[Items from a data source]
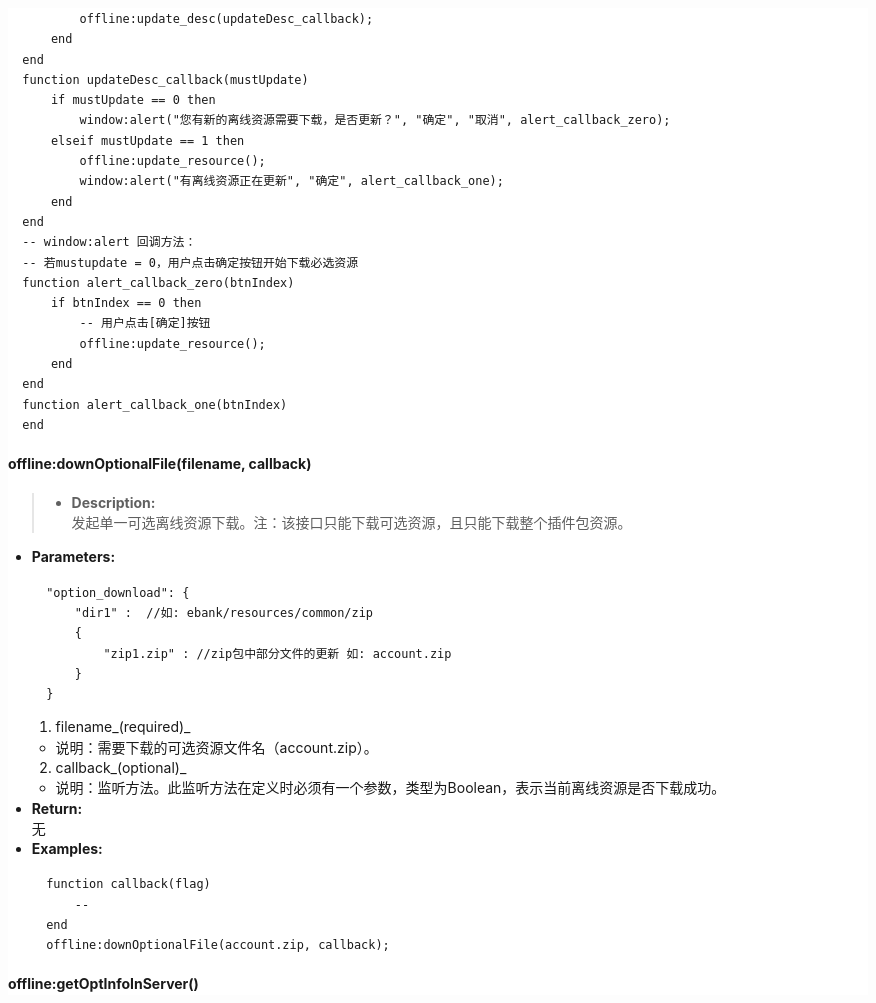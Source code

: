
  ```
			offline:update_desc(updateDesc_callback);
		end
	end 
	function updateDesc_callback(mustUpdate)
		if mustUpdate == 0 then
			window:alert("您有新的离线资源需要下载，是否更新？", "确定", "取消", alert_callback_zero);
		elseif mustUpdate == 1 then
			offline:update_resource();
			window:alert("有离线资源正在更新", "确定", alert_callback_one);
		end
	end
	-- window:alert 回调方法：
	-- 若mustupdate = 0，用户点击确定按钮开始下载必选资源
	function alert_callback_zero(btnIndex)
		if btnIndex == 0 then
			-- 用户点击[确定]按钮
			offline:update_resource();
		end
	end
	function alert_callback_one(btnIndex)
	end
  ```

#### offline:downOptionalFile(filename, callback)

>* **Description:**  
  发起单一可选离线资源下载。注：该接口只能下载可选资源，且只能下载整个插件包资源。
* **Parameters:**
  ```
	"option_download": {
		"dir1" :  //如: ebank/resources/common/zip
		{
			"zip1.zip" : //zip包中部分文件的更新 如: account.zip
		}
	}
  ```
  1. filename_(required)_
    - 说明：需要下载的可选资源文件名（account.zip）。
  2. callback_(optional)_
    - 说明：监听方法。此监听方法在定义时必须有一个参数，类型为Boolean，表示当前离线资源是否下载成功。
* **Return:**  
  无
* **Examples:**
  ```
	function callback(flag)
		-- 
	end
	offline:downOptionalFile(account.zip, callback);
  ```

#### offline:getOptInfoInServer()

==

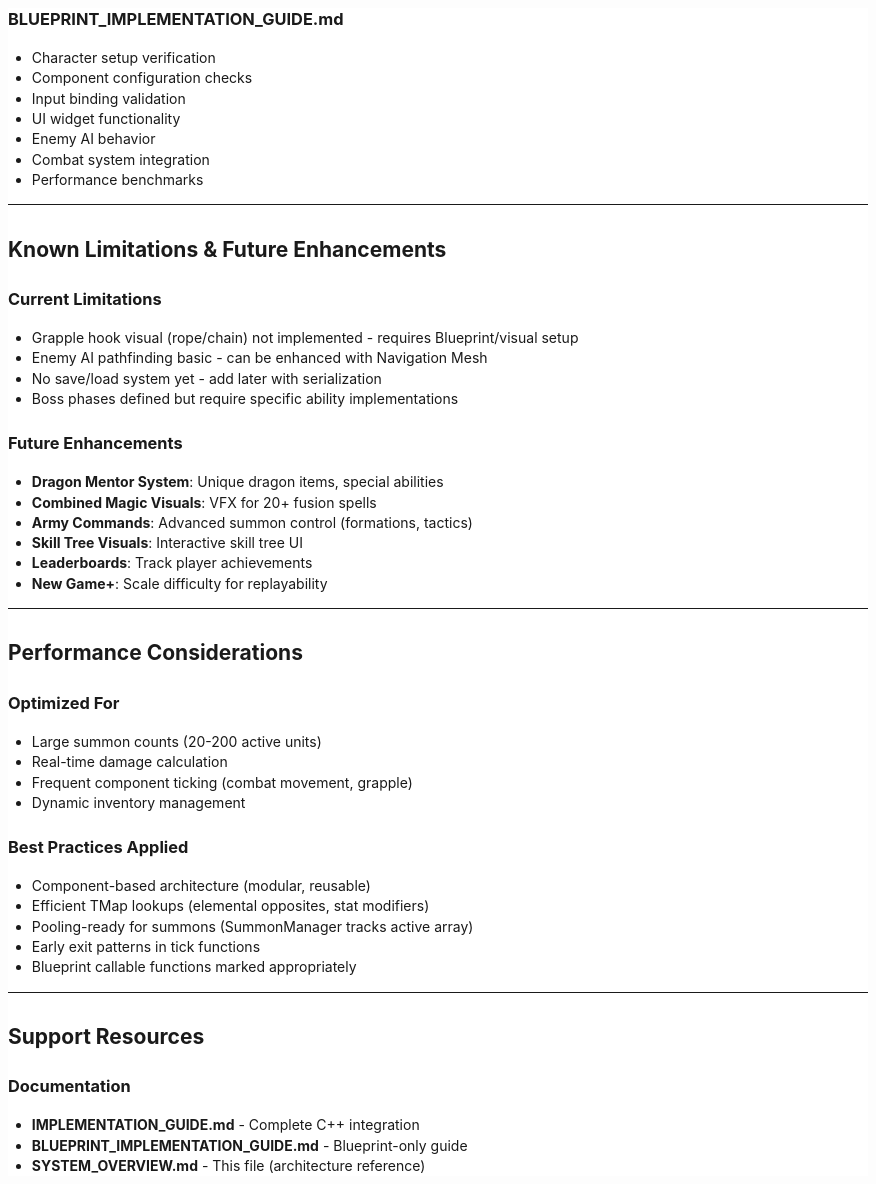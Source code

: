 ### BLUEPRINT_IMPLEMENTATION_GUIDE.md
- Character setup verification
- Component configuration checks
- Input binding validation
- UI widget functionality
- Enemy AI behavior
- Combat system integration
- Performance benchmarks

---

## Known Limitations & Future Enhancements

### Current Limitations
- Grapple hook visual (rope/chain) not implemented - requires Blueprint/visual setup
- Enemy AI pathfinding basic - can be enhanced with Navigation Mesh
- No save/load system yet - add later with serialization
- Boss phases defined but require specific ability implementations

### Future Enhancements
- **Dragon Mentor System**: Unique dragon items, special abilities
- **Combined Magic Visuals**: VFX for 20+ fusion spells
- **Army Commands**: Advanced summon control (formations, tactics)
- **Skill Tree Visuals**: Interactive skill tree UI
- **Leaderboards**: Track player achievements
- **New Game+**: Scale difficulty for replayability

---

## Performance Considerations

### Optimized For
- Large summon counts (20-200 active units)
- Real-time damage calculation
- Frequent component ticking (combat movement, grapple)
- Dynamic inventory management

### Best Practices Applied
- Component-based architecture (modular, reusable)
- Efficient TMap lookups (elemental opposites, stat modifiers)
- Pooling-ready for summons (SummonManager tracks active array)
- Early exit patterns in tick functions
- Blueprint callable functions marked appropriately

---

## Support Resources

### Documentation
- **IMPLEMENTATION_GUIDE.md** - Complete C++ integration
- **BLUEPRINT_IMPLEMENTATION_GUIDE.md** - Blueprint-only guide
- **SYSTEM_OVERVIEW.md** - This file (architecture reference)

__WHAT IS BEING ASKED__
Above this instruction are the records; retype exactly the lines from the one containing "- UI widget functionality" up to and including the one containing "- Grapple hook".

__WRITTEN RESPONSE__
- UI widget functionality
- Enemy AI behavior
- Combat system integration
- Performance benchmarks

---

## Known Limitations & Future Enhancements

### Current Limitations
- Grapple hook visual (rope/chain) not implemented - requires Blueprint/visual setup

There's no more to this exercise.